2x4 splice 1

[keyPitsimplE]

I have a client who cut the rotted end (about 24") of a 2x4 rafter out and spliced a 2x6 back in its place, but he only lapped them about 36". Inspector obviously doesn't like it. With old homes in our area, the Engineer can present information to the building dept that states that a structural modification has at least the same or greater strength of the original building, and avoid the often impractical cost of bringing the system up to current code load capacity.

Mechanics of Materials would suggest I need to take that moment (9420 in-lb) and divide it by the horizontal distance between the 2 nails (say 2" if each nail is 3/4" from the top/bottom edge). Then i get a tension/compression load of 4710 lb, which i need to divide by my 100 lb nail strength, deriving 47 nails I need along the top and bottom of the splice. If they are 2" apart, that is basically an 8 foot splice with nearly 100 nails. Or I have a 6 ft splice with nails 1.5" apart, staggered a little to avoid splitting.

Doesn't the moment arm between the outer nails count for something? i.e. what if i made an 8 ft splice, but just had (2) nails at each end, and (2) in the middle, (6) total. Having done that in practice, it seems like it would hold far more load than the other method would suggest. I'm obviously missing something.

 

[AJGIII]

In reviewing keyp's PDF, I'm wondering if the analysis started out with a nailed solution, then changed to a bolted solution at the bottom: 12 fastners vs 4. The spliced length for the top drawing is 2.5', not 3' as shown near the bottom (unless you increased the length of the wood splice and moved the bolts out accordingly, but such wasn't noted in the analysis). With a welded steel splice, the length would be 3', but not for wood. The ends of the wood outside of the fasteners don't count.

Even with 12d nails, I'd bet on the splicing wood splitting with only 1.5" to the ends of the wood. At 260lbf/nail, that's a big nail...bigger than 40d (which is the largest nail shown in tables in my NDS). If bolts are used in the lower drawing, the minimum diameter in my old NDS is 1/2" for a double shear connection, indicating a minimum 4" clearance to the end of the splicing member.

There is also the issue of having 2x nails on either side of the rafter. Correctly, nails were specified as to being staggered to prevent wood splitting. However, in real world, paper calcs need a safety factor added because contractors won't take the care to install as the engineers design says to. (one of the very two best truss repairs I ever saw was by a musician who made a cardboard template from my specs---beautiful job. the other was by a contractor.)

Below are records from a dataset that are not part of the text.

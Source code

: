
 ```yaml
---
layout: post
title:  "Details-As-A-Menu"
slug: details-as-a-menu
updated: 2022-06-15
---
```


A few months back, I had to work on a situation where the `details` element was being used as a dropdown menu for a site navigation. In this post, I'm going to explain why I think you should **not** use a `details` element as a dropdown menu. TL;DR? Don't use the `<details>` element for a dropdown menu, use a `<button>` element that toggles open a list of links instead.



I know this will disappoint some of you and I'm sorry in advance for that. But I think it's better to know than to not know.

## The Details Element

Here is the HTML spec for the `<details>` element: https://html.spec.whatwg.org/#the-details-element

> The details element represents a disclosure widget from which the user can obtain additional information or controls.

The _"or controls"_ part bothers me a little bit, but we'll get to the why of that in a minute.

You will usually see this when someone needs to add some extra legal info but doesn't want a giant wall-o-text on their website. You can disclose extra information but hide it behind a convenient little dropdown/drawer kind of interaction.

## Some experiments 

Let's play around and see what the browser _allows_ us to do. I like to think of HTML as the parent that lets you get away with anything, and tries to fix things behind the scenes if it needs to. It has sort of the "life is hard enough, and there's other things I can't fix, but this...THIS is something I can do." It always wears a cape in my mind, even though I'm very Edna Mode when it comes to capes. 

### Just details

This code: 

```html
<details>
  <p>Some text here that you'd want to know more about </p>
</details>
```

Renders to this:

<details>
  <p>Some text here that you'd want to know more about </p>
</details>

Based on the very few basic bits of info on the existing install, it appears the house is very old; 100 years or so. Why? 10' spans were common back then, when roofing was wood shingles with spaced sheathing and usually only one layer of roofing. This means the wood is very old, very hard, and prone to splitting unless one predrills.

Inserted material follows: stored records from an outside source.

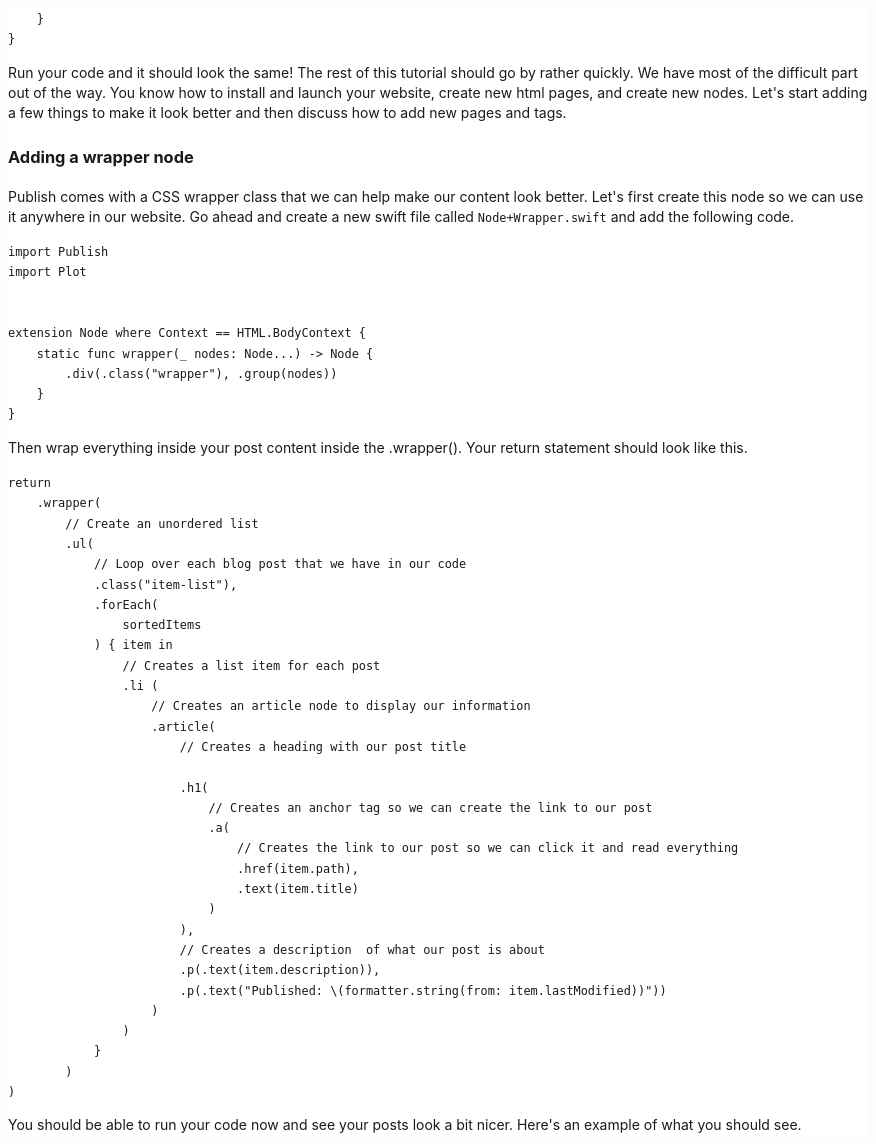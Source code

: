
 ```
    }
}
```
Run your code and it should look the same! The rest of this tutorial should go by rather quickly. We have most of the difficult part out of the way. You know how to install and launch your website, create new html pages, and create new nodes. Let's start adding a few things to make it look better and then discuss how to add new pages and tags. 

### Adding a wrapper node
Publish comes with a CSS wrapper class that we can help make our content look better. Let's first create this node so we can use it anywhere in our website. Go ahead and create a new swift file called `Node+Wrapper.swift` and add the following code.

```
import Publish
import Plot


extension Node where Context == HTML.BodyContext {
    static func wrapper(_ nodes: Node...) -> Node {
        .div(.class("wrapper"), .group(nodes))
    }
}
```

Then wrap everything inside your post content inside the .wrapper(). Your return statement should look like this.

```
return
    .wrapper(
        // Create an unordered list
        .ul(
            // Loop over each blog post that we have in our code
            .class("item-list"),
            .forEach(
                sortedItems
            ) { item in
                // Creates a list item for each post
                .li (
                    // Creates an article node to display our information
                    .article(
                        // Creates a heading with our post title
                        
                        .h1(
                            // Creates an anchor tag so we can create the link to our post
                            .a(
                                // Creates the link to our post so we can click it and read everything
                                .href(item.path),
                                .text(item.title)
                            )
                        ),
                        // Creates a description  of what our post is about
                        .p(.text(item.description)),
                        .p(.text("Published: \(formatter.string(from: item.lastModified))"))
                    )
                )
            }
        )
)
```
You should be able to run your code now and see your posts look a bit nicer. Here's an example of what you should see.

The above 3 paras are why the inspector wanted a longer splice (which apparently was done, after all). I've found that good, experienced inspectors may not know the math, but they have good sense.

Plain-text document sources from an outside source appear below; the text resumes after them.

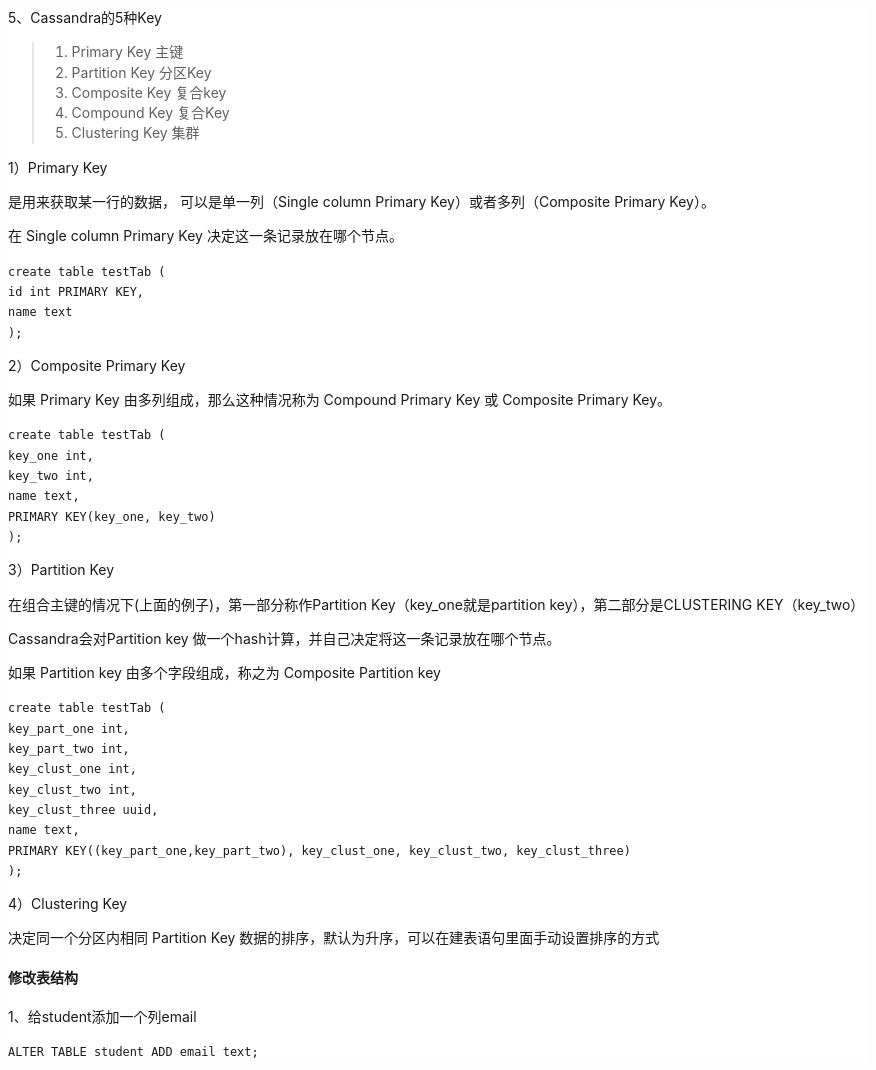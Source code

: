 5、Cassandra的5种Key

> 1. Primary Key     主键
> 2. Partition  Key  分区Key
> 3. Composite Key   复合key
> 4. Compound Key    复合Key
> 5. Clustering Key  集群

1）Primary Key

是用来获取某一行的数据， 可以是单一列（Single column Primary Key）或者多列（Composite Primary Key）。

在 Single column Primary Key 决定这一条记录放在哪个节点。
```
create table testTab (
id int PRIMARY KEY,
name text
);
```

2）Composite Primary Key

如果 Primary Key 由多列组成，那么这种情况称为 Compound Primary Key 或 Composite Primary Key。
```
create table testTab (
key_one int,
key_two int,
name text,
PRIMARY KEY(key_one, key_two)
);
```

3）Partition Key 

在组合主键的情况下(上面的例子)，第一部分称作Partition Key（key_one就是partition key），第二部分是CLUSTERING KEY（key_two）

 Cassandra会对Partition key 做一个hash计算，并自己决定将这一条记录放在哪个节点。

如果 Partition key 由多个字段组成，称之为 Composite Partition key
```
create table testTab (
key_part_one int,
key_part_two int,
key_clust_one int,
key_clust_two int,
key_clust_three uuid,
name text,
PRIMARY KEY((key_part_one,key_part_two), key_clust_one, key_clust_two, key_clust_three)
);
```

4）Clustering Key 

决定同一个分区内相同 Partition Key 数据的排序，默认为升序，可以在建表语句里面手动设置排序的方式

####  修改表结构

1、给student添加一个列email
```
ALTER TABLE student ADD email text;
```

I suspect the question here is only for the analysis of the fasteners. However, at 80plf, the rafters are over loaded even at 12" o.c. and using old dimensional lumber at 2"x4" and a high Mod of Elasticity (both of which cannot be assumed for old houses--the wood usually was 2" x 3.5"-3.75" or so). The overloading is because of excess deflection at center span. Fb and Fv are adequate at 12" o.c., but not 24"oc, and maybe or maybe not at 16"oc, depending on the grade of wood. Our analysis should also consider this. I know there was no mention of cracking, but I'd recommend accounting for the load across the entire member. Part of this is risk management since once you touch it, you then own the liability.

Since the rafter end was removed, this tells me the splice is near the rafter tail. As such, I think the calculations shouldn't use maximum moment since max moment occurs in the center of the span. At the ends of the rafter, shear forces govern your repair.

There's a comment that the rafters have lateral resistance at tops and bottoms with sheathing. Now, this is an odd installation. There's sheathing on the underside of the rafters? That might explain some of the limitations for using a full length sister, but if they cut out 3=4' of lower sheathing, I probably would've had them cut the rest of the way and install 2 2x4s so that the bottom sheathing could be reinstalled, thus replacing the diaphragm it served as. Having personally inspected hundreds of old homes, I'd really like to see a photo of rafters with upper and lower sheathing.

I'd recommend consulting the National Design Specification for Wood Construction. There are a number of other factors that need to be considered beyond just the math around moments (for example, accounting for periods of higher live loads). The NDS was a great help to me when I was getting started in these kinds of repair scenarios. The theory is a great start, but we engineers are supposed to migrate it to the real world. Don't mean to lecture, just to remind us of our strength and role.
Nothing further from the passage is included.